Task brief: Exactly repeat all the records below, omitting the images they hold.

(Records excerpted from a collection)
· · ·

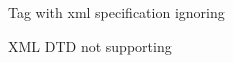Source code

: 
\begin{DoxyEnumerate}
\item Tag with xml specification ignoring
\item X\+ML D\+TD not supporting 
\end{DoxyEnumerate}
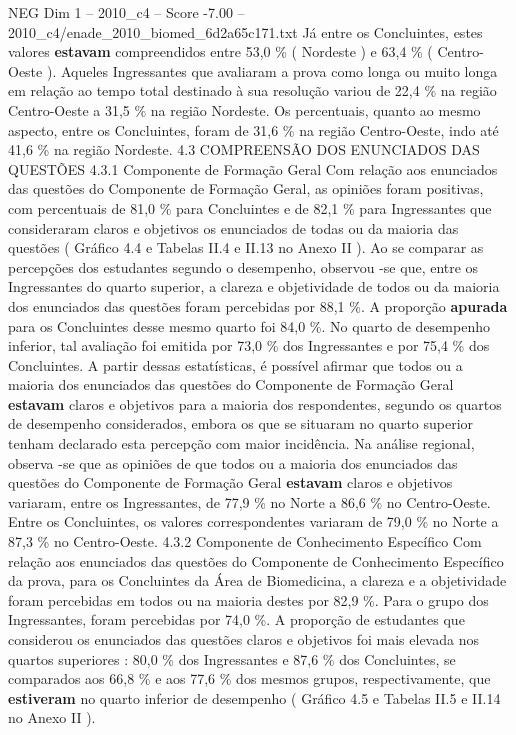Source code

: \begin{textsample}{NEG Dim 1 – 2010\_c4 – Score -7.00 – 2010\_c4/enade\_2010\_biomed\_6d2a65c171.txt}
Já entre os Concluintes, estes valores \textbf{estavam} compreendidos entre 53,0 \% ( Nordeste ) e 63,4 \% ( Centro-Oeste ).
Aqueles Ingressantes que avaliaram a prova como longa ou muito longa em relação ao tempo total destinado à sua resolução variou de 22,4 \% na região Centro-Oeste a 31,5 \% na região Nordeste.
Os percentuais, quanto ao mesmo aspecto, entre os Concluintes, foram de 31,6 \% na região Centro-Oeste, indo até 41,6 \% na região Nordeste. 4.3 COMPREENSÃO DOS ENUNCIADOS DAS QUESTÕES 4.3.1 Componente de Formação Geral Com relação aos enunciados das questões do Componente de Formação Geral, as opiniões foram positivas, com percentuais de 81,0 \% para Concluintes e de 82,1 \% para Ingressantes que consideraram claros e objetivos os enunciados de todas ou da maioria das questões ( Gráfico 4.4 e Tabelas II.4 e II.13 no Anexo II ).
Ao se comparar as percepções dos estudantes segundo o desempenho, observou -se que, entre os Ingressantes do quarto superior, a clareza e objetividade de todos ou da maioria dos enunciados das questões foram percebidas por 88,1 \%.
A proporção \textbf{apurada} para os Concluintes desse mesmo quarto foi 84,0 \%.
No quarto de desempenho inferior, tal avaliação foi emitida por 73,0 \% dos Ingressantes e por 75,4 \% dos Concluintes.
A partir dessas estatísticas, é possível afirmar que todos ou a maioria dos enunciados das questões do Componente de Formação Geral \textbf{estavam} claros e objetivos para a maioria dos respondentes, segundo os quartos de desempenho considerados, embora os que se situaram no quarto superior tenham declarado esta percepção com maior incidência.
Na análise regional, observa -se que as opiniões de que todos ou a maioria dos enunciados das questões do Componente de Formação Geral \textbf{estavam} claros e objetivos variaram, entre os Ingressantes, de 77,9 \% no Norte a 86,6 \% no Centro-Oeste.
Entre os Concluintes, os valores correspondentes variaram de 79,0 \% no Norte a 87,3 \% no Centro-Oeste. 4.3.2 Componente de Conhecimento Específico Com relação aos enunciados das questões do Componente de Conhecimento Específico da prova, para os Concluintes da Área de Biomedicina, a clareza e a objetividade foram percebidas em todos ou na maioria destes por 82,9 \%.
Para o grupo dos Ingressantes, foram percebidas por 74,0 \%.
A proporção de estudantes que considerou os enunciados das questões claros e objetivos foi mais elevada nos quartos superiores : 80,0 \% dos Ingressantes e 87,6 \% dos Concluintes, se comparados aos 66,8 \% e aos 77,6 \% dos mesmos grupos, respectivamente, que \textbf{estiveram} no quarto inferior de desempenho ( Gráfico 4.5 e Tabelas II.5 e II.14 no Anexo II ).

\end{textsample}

· · ·

Task answer:
Source code

: 
\begin{DoxyEnumerate}
\item Tag with xml specification ignoring
\item X\+ML D\+TD not supporting 
\end{DoxyEnumerate}
Source code

: \begin{textsample}{NEG Dim 1 – 2010\_c4 – Score -7.00 – 2010\_c4/enade\_2010\_biomed\_6d2a65c171.txt}
Já entre os Concluintes, estes valores \textbf{estavam} compreendidos entre 53,0 \% ( Nordeste ) e 63,4 \% ( Centro-Oeste ).
Aqueles Ingressantes que avaliaram a prova como longa ou muito longa em relação ao tempo total destinado à sua resolução variou de 22,4 \% na região Centro-Oeste a 31,5 \% na região Nordeste.
Os percentuais, quanto ao mesmo aspecto, entre os Concluintes, foram de 31,6 \% na região Centro-Oeste, indo até 41,6 \% na região Nordeste. 4.3 COMPREENSÃO DOS ENUNCIADOS DAS QUESTÕES 4.3.1 Componente de Formação Geral Com relação aos enunciados das questões do Componente de Formação Geral, as opiniões foram positivas, com percentuais de 81,0 \% para Concluintes e de 82,1 \% para Ingressantes que consideraram claros e objetivos os enunciados de todas ou da maioria das questões ( Gráfico 4.4 e Tabelas II.4 e II.13 no Anexo II ).
Ao se comparar as percepções dos estudantes segundo o desempenho, observou -se que, entre os Ingressantes do quarto superior, a clareza e objetividade de todos ou da maioria dos enunciados das questões foram percebidas por 88,1 \%.
A proporção \textbf{apurada} para os Concluintes desse mesmo quarto foi 84,0 \%.
No quarto de desempenho inferior, tal avaliação foi emitida por 73,0 \% dos Ingressantes e por 75,4 \% dos Concluintes.
A partir dessas estatísticas, é possível afirmar que todos ou a maioria dos enunciados das questões do Componente de Formação Geral \textbf{estavam} claros e objetivos para a maioria dos respondentes, segundo os quartos de desempenho considerados, embora os que se situaram no quarto superior tenham declarado esta percepção com maior incidência.
Na análise regional, observa -se que as opiniões de que todos ou a maioria dos enunciados das questões do Componente de Formação Geral \textbf{estavam} claros e objetivos variaram, entre os Ingressantes, de 77,9 \% no Norte a 86,6 \% no Centro-Oeste.
Entre os Concluintes, os valores correspondentes variaram de 79,0 \% no Norte a 87,3 \% no Centro-Oeste. 4.3.2 Componente de Conhecimento Específico Com relação aos enunciados das questões do Componente de Conhecimento Específico da prova, para os Concluintes da Área de Biomedicina, a clareza e a objetividade foram percebidas em todos ou na maioria destes por 82,9 \%.
Para o grupo dos Ingressantes, foram percebidas por 74,0 \%.
A proporção de estudantes que considerou os enunciados das questões claros e objetivos foi mais elevada nos quartos superiores : 80,0 \% dos Ingressantes e 87,6 \% dos Concluintes, se comparados aos 66,8 \% e aos 77,6 \% dos mesmos grupos, respectivamente, que \textbf{estiveram} no quarto inferior de desempenho ( Gráfico 4.5 e Tabelas II.5 e II.14 no Anexo II ).

\end{textsample}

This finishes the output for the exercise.